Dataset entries
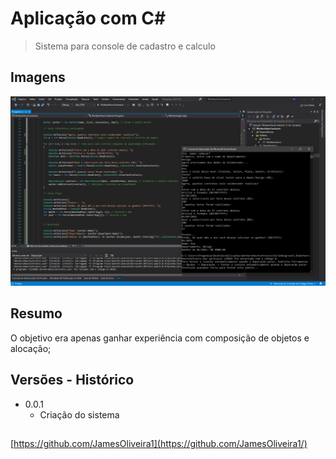 
# Aplicação com C#

> Sistema para console de cadastro e calculo

## Imagens

<p>
  <img src="./Images/01.PNG" width="700" title="preview">

</p>

## Resumo

O objetivo era apenas ganhar experiência com composição de objetos e alocação;  

## Versões - Histórico

* 0.0.1
    * Criação do sistema

## 

[https://github.com/JamesOliveira1](https://github.com/JamesOliveira1/)

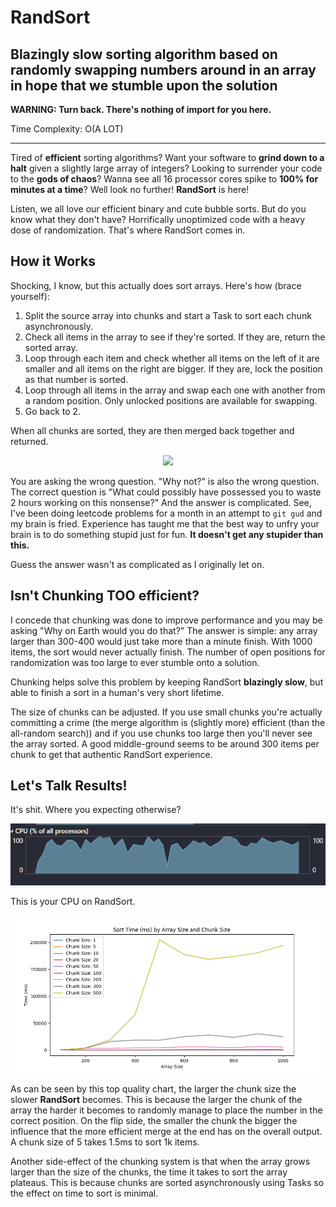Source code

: # RandSort

## Blazingly slow sorting algorithm based on randomly swapping numbers around in an array in hope that we stumble upon the solution

**WARNING: Turn back. There's nothing of import for you here.**

Time Complexity: O(A LOT)

---

Tired of **efficient** sorting algorithms? Want your software to **grind down to a halt** given a 
slightly large array of integers? Looking to surrender your code to the **gods of chaos**? Wanna 
see all 16 processor cores spike to **100% for minutes at a time**? Well look no further! 
**RandSort** is here!

Listen, we all love our efficient binary and cute bubble sorts. But do you know what they don't 
have? Horrifically unoptimized code with a heavy dose of randomization. That's where RandSort comes 
in. 

## How it Works

Shocking, I know, but this actually does sort arrays. Here's how (brace yourself): 

1. Split the source array into chunks and start a Task to sort each chunk asynchronously.
2. Check all items in the array to see if they're sorted. If they are, return the sorted array.
3. Loop through each item and check whether all items on the left of it are smaller and all 
items on the right are bigger. If they are, lock the position as that number is sorted.
4. Loop through all items in the array and swap each one with another from a random position. Only 
unlocked positions are available for swapping.
5. Go back to 2.

When all chunks are sorted, they are then merged back together and returned.

<p align="center">
  <img src="https://media1.giphy.com/media/v1.Y2lkPTc5MGI3NjExaDYxMWFoZzdncDFybmE1ZHRmMWx0eWh5OWNwZG94d3RkcG1pdnk5diZlcD12MV9pbnRlcm5hbF9naWZfYnlfaWQmY3Q9Zw/s239QJIh56sRW/giphy.webp" />
</p>

You are asking the wrong question. "Why not?" is also the wrong question. The correct question is "What 
could possibly have possessed you to waste 2 hours working on this nonsense?" And the answer is complicated. 
See, I've been doing leetcode problems for a month in an attempt to `git gud` and my brain is fried. Experience 
has taught me that the best way to unfry your brain is to do something stupid just for fun. **It doesn't get 
any stupider than this.**

Guess the answer wasn't as complicated as I originally let on.

## Isn't Chunking TOO efficient?

I concede that chunking was done to improve performance and you may be asking "Why on Earth would you do that?" 
The answer is simple: any array larger than 300-400 would just take more than a minute finish. With 1000 items, 
the sort would never actually finish. The number of open positions for randomization was too large to ever 
stumble onto a solution.

Chunking helps solve this problem by keeping RandSort **blazingly slow**, but able to finish a sort in a human's 
very short lifetime.

The size of chunks can be adjusted. If you use small chunks you're actually committing a crime (the merge algorithm 
is (slightly more) efficient (than the all-random search)) and if you use chunks too large then you'll never 
see the array sorted. A good middle-ground seems to be around 300 items per chunk to get that authentic 
RandSort experience.

## Let's Talk Results!

It's shit. Where you expecting otherwise?

<p align="center">
  <img src="https://raw.githubusercontent.com/criticalsession/RandSort/master/Results/cpu_oopsie.png" />
</p>

This is your CPU on RandSort.

<p align="center">
  <img src="https://raw.githubusercontent.com/criticalsession/RandSort/master/Results/randsort_results.png" />
</p>

As can be seen by this top quality chart, the larger the chunk size the slower **RandSort** becomes. This is 
because the larger the chunk of the array the harder it becomes to randomly manage to place the number in the 
correct position. On the flip side, the smaller the chunk the bigger the influence that the more efficient 
merge at the end has on the overall output. A chunk size of 5 takes 1.5ms to sort 1k items.

Another side-effect of the chunking system is that when the array grows larger than the size of the chunks, the 
time it takes to sort the array plateaus. This is because chunks are sorted asynchronously using Tasks so the 
effect on time to sort is minimal.
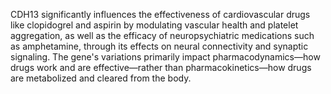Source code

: CDH13 significantly influences the effectiveness of cardiovascular drugs like clopidogrel and aspirin by modulating vascular health and platelet aggregation, as well as the efficacy of neuropsychiatric medications such as amphetamine, through its effects on neural connectivity and synaptic signaling. The gene's variations primarily impact pharmacodynamics—how drugs work and are effective—rather than pharmacokinetics—how drugs are metabolized and cleared from the body.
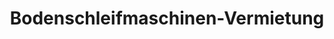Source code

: ---
title: "Bodenschleifmaschinen-Vermietung"
url: /zuerich/bodenschleifmaschinen-vermietung/
shop: Werkzeuge
---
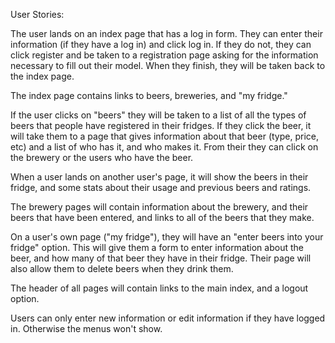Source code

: User Stories:

The user lands on an index page that has a log in form. They can enter their information (if they have a log in) and click log in. If they do not, they can click register and be taken to a registration page asking for the information necessary to fill out their model. When they finish, they will be taken back to the index page.

The index page contains links to beers, breweries, and "my fridge."

If the user clicks on "beers" they will be taken to a list of all the types of beers that people have registered in their fridges. If they click the beer, it will take them to a page that gives information about that beer (type, price, etc) and a list of who has it, and who makes it. From their they can click on the brewery or the users who have the beer.

When a user lands on another user's page, it will show the beers in their fridge, and some stats about their usage and previous beers and ratings.

The brewery pages will contain information about the brewery, and their beers that have been entered, and links to all of the beers that they make.

On a user's own page ("my fridge"), they will have an "enter beers into your fridge" option. This will give them a form to enter information about the beer, and how many of that beer they have in their fridge.
Their page will also allow them to delete beers when they drink them.

The header of all pages will contain links to the main index, and a logout option.

Users can only enter new information or edit information if they have logged in. Otherwise the menus won't show.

- **Problem**
Output a verbatim copy of the entries and skip the pictures.

- **Solution below**
# Aplicação com C#

> Sistema para console de cadastro e calculo

## Imagens

<p>
  <img src="./Images/01.PNG" width="700" title="preview">

</p>

## Resumo

O objetivo era apenas ganhar experiência com composição de objetos e alocação;  

## Versões - Histórico

* 0.0.1
    * Criação do sistema

## 

[https://github.com/JamesOliveira1](https://github.com/JamesOliveira1/)

Source code

: # RandSort

## Blazingly slow sorting algorithm based on randomly swapping numbers around in an array in hope that we stumble upon the solution

**WARNING: Turn back. There's nothing of import for you here.**

Time Complexity: O(A LOT)

---

Tired of **efficient** sorting algorithms? Want your software to **grind down to a halt** given a 
slightly large array of integers? Looking to surrender your code to the **gods of chaos**? Wanna 
see all 16 processor cores spike to **100% for minutes at a time**? Well look no further! 
**RandSort** is here!

Listen, we all love our efficient binary and cute bubble sorts. But do you know what they don't 
have? Horrifically unoptimized code with a heavy dose of randomization. That's where RandSort comes 
in. 

## How it Works

Shocking, I know, but this actually does sort arrays. Here's how (brace yourself): 

1. Split the source array into chunks and start a Task to sort each chunk asynchronously.
2. Check all items in the array to see if they're sorted. If they are, return the sorted array.
3. Loop through each item and check whether all items on the left of it are smaller and all 
items on the right are bigger. If they are, lock the position as that number is sorted.
4. Loop through all items in the array and swap each one with another from a random position. Only 
unlocked positions are available for swapping.
5. Go back to 2.

When all chunks are sorted, they are then merged back together and returned.

<p align="center">
  <img src="https://media1.giphy.com/media/v1.Y2lkPTc5MGI3NjExaDYxMWFoZzdncDFybmE1ZHRmMWx0eWh5OWNwZG94d3RkcG1pdnk5diZlcD12MV9pbnRlcm5hbF9naWZfYnlfaWQmY3Q9Zw/s239QJIh56sRW/giphy.webp" />
</p>

You are asking the wrong question. "Why not?" is also the wrong question. The correct question is "What 
could possibly have possessed you to waste 2 hours working on this nonsense?" And the answer is complicated. 
See, I've been doing leetcode problems for a month in an attempt to `git gud` and my brain is fried. Experience 
has taught me that the best way to unfry your brain is to do something stupid just for fun. **It doesn't get 
any stupider than this.**

Guess the answer wasn't as complicated as I originally let on.

## Isn't Chunking TOO efficient?

I concede that chunking was done to improve performance and you may be asking "Why on Earth would you do that?" 
The answer is simple: any array larger than 300-400 would just take more than a minute finish. With 1000 items, 
the sort would never actually finish. The number of open positions for randomization was too large to ever 
stumble onto a solution.

Chunking helps solve this problem by keeping RandSort **blazingly slow**, but able to finish a sort in a human's 
very short lifetime.

The size of chunks can be adjusted. If you use small chunks you're actually committing a crime (the merge algorithm 
is (slightly more) efficient (than the all-random search)) and if you use chunks too large then you'll never 
see the array sorted. A good middle-ground seems to be around 300 items per chunk to get that authentic 
RandSort experience.

## Let's Talk Results!

It's shit. Where you expecting otherwise?

<p align="center">
  <img src="https://raw.githubusercontent.com/criticalsession/RandSort/master/Results/cpu_oopsie.png" />
</p>

This is your CPU on RandSort.

<p align="center">
  <img src="https://raw.githubusercontent.com/criticalsession/RandSort/master/Results/randsort_results.png" />
</p>

As can be seen by this top quality chart, the larger the chunk size the slower **RandSort** becomes. This is 
because the larger the chunk of the array the harder it becomes to randomly manage to place the number in the 
correct position. On the flip side, the smaller the chunk the bigger the influence that the more efficient 
merge at the end has on the overall output. A chunk size of 5 takes 1.5ms to sort 1k items.

Another side-effect of the chunking system is that when the array grows larger than the size of the chunks, the 
time it takes to sort the array plateaus. This is because chunks are sorted asynchronously using Tasks so the 
effect on time to sort is minimal.
Source code

: CDH13 significantly influences the effectiveness of cardiovascular drugs like clopidogrel and aspirin by modulating vascular health and platelet aggregation, as well as the efficacy of neuropsychiatric medications such as amphetamine, through its effects on neural connectivity and synaptic signaling. The gene's variations primarily impact pharmacodynamics—how drugs work and are effective—rather than pharmacokinetics—how drugs are metabolized and cleared from the body.
Source code

: ---
title: "Bodenschleifmaschinen-Vermietung"
url: /zuerich/bodenschleifmaschinen-vermietung/
shop: Werkzeuge
---
Source code

: User Stories:

The user lands on an index page that has a log in form. They can enter their information (if they have a log in) and click log in. If they do not, they can click register and be taken to a registration page asking for the information necessary to fill out their model. When they finish, they will be taken back to the index page.

The index page contains links to beers, breweries, and "my fridge."

If the user clicks on "beers" they will be taken to a list of all the types of beers that people have registered in their fridges. If they click the beer, it will take them to a page that gives information about that beer (type, price, etc) and a list of who has it, and who makes it. From their they can click on the brewery or the users who have the beer.

When a user lands on another user's page, it will show the beers in their fridge, and some stats about their usage and previous beers and ratings.

The brewery pages will contain information about the brewery, and their beers that have been entered, and links to all of the beers that they make.

On a user's own page ("my fridge"), they will have an "enter beers into your fridge" option. This will give them a form to enter information about the beer, and how many of that beer they have in their fridge.
Their page will also allow them to delete beers when they drink them.

The header of all pages will contain links to the main index, and a logout option.

Users can only enter new information or edit information if they have logged in. Otherwise the menus won't show.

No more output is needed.